> WORK REQUEST:
Using the records below, write out again exactly the lines that begin at the line containing "- f is above g ⇔ f ∈ Ω(g) ⇔ f ≥ g" and end at the line containing "- Ex:. **Merge sort**", and no other lines.

> RECORDS FOR THE TASK:

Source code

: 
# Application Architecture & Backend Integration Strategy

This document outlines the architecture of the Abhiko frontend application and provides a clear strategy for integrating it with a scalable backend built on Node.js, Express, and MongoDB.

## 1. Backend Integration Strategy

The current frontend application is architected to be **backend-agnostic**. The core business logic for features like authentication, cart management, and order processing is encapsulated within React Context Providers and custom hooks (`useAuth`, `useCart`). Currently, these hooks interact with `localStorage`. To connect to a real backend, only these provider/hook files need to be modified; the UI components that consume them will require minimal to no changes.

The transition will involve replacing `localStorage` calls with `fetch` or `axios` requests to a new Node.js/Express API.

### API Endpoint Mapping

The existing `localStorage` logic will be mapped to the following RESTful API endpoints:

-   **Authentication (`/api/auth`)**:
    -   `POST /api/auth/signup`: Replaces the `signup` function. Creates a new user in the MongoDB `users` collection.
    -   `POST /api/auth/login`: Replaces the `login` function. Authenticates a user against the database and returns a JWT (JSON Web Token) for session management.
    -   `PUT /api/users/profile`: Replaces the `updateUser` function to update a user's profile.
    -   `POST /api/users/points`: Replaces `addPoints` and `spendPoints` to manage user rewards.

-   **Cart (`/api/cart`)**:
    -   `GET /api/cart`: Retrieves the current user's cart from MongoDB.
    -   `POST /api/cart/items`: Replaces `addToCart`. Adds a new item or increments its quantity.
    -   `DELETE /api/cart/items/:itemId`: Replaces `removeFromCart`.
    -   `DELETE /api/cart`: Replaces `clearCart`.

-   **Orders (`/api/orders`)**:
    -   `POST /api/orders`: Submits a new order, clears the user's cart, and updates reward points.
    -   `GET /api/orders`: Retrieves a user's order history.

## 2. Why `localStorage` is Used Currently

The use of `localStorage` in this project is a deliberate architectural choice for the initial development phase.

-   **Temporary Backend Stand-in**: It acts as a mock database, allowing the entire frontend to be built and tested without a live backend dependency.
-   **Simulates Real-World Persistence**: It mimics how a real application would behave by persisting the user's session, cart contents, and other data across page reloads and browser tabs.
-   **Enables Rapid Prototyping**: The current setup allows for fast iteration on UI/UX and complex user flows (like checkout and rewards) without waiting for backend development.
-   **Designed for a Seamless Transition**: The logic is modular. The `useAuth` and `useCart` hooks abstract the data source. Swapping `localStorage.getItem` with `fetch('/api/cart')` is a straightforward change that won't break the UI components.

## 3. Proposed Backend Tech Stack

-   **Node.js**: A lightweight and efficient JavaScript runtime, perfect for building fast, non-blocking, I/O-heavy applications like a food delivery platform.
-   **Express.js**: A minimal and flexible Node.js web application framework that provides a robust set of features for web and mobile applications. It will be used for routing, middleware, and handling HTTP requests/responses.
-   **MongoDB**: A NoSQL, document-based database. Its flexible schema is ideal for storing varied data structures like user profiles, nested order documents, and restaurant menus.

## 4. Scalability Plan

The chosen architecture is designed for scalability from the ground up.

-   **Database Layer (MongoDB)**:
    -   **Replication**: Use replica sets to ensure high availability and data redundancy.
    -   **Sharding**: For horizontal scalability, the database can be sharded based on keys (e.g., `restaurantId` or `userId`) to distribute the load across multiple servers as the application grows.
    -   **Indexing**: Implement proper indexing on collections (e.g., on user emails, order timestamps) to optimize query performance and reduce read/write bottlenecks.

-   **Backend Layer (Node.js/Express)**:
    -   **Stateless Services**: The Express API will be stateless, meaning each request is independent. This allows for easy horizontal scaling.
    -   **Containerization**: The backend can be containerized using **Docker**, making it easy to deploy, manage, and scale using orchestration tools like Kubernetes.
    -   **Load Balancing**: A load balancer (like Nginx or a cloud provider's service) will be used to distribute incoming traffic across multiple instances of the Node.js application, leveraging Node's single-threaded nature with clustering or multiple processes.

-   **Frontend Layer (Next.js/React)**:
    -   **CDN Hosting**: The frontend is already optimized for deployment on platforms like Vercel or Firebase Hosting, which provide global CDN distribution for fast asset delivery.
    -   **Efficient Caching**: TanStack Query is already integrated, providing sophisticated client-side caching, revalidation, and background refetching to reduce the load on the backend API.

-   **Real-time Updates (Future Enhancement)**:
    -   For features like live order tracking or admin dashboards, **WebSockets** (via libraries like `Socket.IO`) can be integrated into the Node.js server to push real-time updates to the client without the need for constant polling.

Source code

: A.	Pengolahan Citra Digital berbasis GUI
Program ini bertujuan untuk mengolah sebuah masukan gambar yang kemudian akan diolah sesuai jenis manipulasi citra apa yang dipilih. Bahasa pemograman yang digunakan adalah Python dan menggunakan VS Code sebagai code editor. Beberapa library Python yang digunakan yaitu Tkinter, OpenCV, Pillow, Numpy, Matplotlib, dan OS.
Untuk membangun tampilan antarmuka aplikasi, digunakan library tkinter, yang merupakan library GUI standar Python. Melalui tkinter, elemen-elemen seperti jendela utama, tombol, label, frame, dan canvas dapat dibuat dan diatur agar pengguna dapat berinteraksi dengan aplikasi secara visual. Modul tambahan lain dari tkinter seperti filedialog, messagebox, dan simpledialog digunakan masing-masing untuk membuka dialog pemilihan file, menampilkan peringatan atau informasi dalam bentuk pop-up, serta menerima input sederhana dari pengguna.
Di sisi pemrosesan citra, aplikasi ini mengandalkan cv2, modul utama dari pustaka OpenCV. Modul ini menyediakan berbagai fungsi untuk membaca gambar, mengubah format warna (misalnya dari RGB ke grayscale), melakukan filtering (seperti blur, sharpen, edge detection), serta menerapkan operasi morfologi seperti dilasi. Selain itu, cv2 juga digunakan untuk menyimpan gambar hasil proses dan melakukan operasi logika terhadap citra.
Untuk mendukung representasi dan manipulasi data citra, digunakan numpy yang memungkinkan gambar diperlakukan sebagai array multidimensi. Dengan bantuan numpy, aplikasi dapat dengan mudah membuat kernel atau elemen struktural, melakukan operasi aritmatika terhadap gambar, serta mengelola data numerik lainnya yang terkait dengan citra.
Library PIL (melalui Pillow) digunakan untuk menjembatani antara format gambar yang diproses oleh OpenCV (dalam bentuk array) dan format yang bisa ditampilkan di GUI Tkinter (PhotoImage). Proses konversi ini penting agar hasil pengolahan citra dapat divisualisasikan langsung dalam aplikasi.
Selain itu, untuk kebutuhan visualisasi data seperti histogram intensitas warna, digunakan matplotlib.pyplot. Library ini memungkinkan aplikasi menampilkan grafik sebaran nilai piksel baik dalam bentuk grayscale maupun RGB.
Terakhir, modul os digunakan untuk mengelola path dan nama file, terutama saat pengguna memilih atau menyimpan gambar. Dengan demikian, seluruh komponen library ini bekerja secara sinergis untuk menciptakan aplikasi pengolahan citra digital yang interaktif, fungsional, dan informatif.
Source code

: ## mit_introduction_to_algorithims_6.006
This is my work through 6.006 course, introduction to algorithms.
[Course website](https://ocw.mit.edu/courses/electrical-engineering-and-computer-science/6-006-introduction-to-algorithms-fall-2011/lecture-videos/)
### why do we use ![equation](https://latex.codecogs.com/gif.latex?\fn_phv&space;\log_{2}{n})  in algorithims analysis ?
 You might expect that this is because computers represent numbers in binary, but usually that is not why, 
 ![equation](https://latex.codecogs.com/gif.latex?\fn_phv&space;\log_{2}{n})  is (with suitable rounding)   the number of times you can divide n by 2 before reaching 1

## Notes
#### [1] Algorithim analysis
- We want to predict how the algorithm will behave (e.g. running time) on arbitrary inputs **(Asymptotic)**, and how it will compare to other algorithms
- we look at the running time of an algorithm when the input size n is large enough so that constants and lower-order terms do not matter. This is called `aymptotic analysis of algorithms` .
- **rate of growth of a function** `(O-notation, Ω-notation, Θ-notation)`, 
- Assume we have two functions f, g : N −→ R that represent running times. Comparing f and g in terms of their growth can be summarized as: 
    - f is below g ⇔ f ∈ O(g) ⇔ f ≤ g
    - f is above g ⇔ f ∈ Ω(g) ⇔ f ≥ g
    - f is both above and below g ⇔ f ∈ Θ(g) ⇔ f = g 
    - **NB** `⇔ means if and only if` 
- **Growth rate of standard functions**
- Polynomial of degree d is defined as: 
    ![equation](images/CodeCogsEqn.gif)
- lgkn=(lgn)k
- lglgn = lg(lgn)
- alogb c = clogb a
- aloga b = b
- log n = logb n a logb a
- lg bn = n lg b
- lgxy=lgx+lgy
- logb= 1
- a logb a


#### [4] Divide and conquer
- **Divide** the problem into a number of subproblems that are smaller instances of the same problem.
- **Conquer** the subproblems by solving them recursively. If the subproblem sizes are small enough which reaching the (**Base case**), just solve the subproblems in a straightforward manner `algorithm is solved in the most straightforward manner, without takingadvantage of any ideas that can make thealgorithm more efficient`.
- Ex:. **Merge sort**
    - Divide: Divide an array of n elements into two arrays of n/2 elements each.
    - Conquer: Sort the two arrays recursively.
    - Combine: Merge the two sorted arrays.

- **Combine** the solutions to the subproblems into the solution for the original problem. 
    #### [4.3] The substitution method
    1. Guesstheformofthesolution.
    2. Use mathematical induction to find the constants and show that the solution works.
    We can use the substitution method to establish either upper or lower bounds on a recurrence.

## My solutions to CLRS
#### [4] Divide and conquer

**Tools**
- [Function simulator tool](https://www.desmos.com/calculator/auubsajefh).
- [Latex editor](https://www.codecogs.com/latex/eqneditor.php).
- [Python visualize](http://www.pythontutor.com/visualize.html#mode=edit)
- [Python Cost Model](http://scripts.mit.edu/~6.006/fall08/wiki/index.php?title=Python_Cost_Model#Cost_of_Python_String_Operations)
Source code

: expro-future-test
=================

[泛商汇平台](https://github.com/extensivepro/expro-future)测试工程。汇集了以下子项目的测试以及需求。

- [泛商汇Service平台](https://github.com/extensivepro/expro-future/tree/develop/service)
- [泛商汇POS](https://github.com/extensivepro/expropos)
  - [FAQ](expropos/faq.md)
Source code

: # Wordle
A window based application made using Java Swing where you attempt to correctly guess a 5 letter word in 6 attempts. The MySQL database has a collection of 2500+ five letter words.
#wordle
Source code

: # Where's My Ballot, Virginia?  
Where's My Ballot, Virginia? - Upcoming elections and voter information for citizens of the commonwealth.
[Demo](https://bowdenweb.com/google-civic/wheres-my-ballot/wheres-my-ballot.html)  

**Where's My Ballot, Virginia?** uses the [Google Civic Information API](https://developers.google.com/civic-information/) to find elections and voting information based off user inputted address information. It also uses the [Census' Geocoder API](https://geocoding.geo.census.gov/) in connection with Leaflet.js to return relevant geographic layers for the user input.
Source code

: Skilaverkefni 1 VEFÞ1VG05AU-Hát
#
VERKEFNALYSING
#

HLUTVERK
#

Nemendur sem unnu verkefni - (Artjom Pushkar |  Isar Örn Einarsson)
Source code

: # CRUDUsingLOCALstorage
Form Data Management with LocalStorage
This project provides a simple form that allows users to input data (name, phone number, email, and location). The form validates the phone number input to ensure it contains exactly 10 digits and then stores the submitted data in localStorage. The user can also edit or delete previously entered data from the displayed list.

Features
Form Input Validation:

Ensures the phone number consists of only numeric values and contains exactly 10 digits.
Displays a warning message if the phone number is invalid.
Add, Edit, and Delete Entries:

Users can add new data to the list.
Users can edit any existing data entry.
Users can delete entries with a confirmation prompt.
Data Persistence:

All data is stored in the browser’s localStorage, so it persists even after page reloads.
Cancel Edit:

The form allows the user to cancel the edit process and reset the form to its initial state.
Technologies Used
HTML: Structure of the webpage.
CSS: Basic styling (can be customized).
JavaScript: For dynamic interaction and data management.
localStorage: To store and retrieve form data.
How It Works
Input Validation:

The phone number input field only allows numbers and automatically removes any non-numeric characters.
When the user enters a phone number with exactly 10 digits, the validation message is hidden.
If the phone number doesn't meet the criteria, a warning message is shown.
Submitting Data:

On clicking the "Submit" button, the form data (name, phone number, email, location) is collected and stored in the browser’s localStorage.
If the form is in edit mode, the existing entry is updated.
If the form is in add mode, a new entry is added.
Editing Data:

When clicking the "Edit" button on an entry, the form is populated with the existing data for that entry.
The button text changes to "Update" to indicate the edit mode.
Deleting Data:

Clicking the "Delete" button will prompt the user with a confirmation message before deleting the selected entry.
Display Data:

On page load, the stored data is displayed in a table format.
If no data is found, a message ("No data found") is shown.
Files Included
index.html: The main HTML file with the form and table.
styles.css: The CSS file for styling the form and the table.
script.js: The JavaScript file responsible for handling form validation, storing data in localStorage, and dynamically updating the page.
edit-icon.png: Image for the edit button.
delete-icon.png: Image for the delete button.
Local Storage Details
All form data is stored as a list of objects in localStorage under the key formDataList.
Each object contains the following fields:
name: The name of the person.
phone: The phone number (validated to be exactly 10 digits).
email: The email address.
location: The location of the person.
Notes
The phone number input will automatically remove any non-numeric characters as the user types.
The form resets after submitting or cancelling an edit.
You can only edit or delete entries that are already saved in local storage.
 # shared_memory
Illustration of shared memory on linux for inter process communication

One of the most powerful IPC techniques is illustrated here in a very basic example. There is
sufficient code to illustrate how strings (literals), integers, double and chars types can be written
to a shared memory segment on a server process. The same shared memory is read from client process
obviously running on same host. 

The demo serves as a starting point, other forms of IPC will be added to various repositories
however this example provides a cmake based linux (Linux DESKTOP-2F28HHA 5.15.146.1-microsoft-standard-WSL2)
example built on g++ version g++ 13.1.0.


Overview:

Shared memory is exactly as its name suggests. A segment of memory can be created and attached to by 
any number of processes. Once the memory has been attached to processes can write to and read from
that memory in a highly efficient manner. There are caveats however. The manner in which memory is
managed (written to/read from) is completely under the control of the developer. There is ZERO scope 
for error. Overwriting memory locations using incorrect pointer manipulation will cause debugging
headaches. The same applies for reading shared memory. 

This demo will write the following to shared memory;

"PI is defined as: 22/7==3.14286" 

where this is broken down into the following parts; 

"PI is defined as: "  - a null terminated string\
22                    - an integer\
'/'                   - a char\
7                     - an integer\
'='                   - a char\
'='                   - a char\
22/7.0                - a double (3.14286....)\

> TASK ANSWER:
    - f is above g ⇔ f ∈ Ω(g) ⇔ f ≥ g
    - f is both above and below g ⇔ f ∈ Θ(g) ⇔ f = g 
    - **NB** `⇔ means if and only if` 
- **Growth rate of standard functions**
- Polynomial of degree d is defined as: 
    ![equation](images/CodeCogsEqn.gif)
- lgkn=(lgn)k
- lglgn = lg(lgn)
- alogb c = clogb a
- aloga b = b
- log n = logb n a logb a
- lg bn = n lg b
- lgxy=lgx+lgy
- logb= 1
- a logb a


#### [4] Divide and conquer
- **Divide** the problem into a number of subproblems that are smaller instances of the same problem.
- **Conquer** the subproblems by solving them recursively. If the subproblem sizes are small enough which reaching the (**Base case**), just solve the subproblems in a straightforward manner `algorithm is solved in the most straightforward manner, without takingadvantage of any ideas that can make thealgorithm more efficient`.
- Ex:. **Merge sort**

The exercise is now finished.